Wadi Bani Awf

Way back when I first arrived in Oman Wadi Bani Awf was my first wadi and remains to this day my favourite. Of course back then it wasnt black topped (at all). Frequent repeat trips were always a new unpredictable experience as frequent rain and floods in the mountains and wadis regularly ensured a new and different track. The ease of access was controlled by the Asian contractors who semed to be permanantly on site to bull-doze a new track to local villages.

I’d read about flash floods and how dangerous they were, and on an early visit when the sky darkened and thunder crashed around me and all hell was released such that the sides of Wadi Bani Awf spouted water far out into the wadi. Not waterfalls but shutes of water landing far away from the base of the cliffs. I’d read that flash floods arrived quickly and with the sound of an approaching train. It was hard to believe as those who told the tale were referred to as “lucky” or “survivors” or both. I experience my first flash flood in Wadi Bani Awf.

Just as I approached Snake Gorge i saw a “wall of water” ahead of me. Well actually it was a wall of sticks, platic bottles and carrier bags and all of the assorted  rubbish left behind by locals and visitors in most of Oman. It was about a foot high and moved with the power of a parish council and the speed of a hobbled camel. They were the days when signs saying “if the water is at red do not cross” baffled tourists.

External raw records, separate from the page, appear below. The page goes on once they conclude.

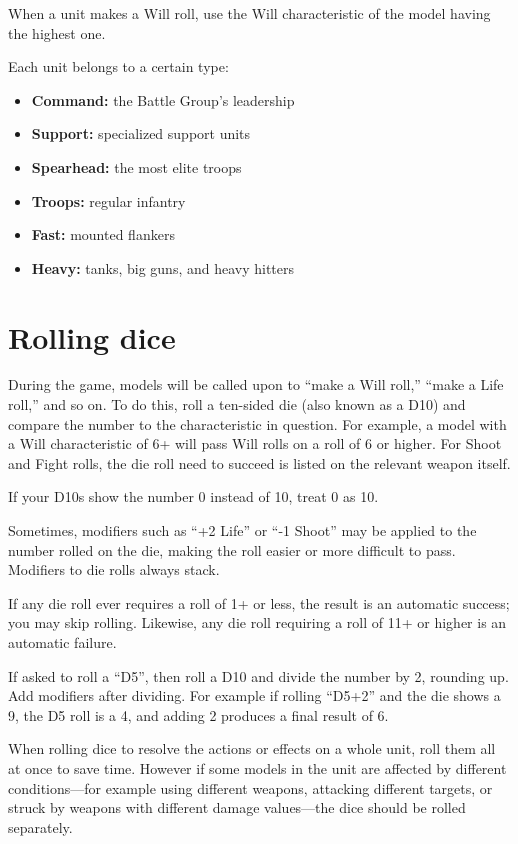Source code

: \begin{multicols}{2}
When a unit makes a Will roll, use the Will characteristic of the model having the highest one.

Each unit belongs to a certain type:

\begin{itemize}
    \item \textbf{Command:} the Battle Group's leadership
    \item \textbf{Support:} specialized support units
    \item \textbf{Spearhead:} the most elite troops
    \item \textbf{Troops:} regular infantry
    \item \textbf{Fast:} mounted flankers
    \item \textbf{Heavy:} tanks, big guns, and heavy hitters
\end{itemize}




\section*{Rolling dice}

During the game, models will be called upon to ``make a Will roll,'' ``make a Life roll,'' and so on. To do this, roll a ten-sided die (also known as a D10) and compare the number to the characteristic in question. For example, a model with a Will characteristic of 6+ will pass Will rolls on a roll of 6 or higher. For Shoot and Fight rolls, the die roll need to succeed is listed on the relevant weapon itself.

If your D10s show the number 0 instead of 10, treat 0 as 10.

Sometimes, modifiers such as ``+2 Life'' or ``-1 Shoot'' may be applied to the number rolled on the die, making the roll easier or more difficult to pass. Modifiers to die rolls always stack.

If any die roll ever requires a roll of 1+ or less, the result is an automatic success; you may skip rolling. Likewise, any die roll requiring a roll of 11+ or higher is an automatic failure.

If asked to roll a ``D5'', then roll a D10 and divide the number by 2, rounding up. Add modifiers after dividing. For example if rolling ``D5+2'' and the die shows a 9, the D5 roll is a 4, and adding 2 produces a final result of 6.

When rolling dice to resolve the actions or effects on a whole unit, roll them all at once to save time. However if some models in the unit are affected by different conditions—for example using different weapons, attacking different targets, or struck by weapons with different damage values—the dice should be rolled separately.





\end{multicols}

But these simply referred to red and white painted poles by the side of dips in the road (and even the fast highways) and saying if the water is up to the white paint on the pole, drive with care, but if it has reached the red it is too deep to enter.

 

 

 

How to get there.

(Hint: Click on any of the red waypoints and you will redirect to Google Maps which will give you a route with timings etc from your current Locaton)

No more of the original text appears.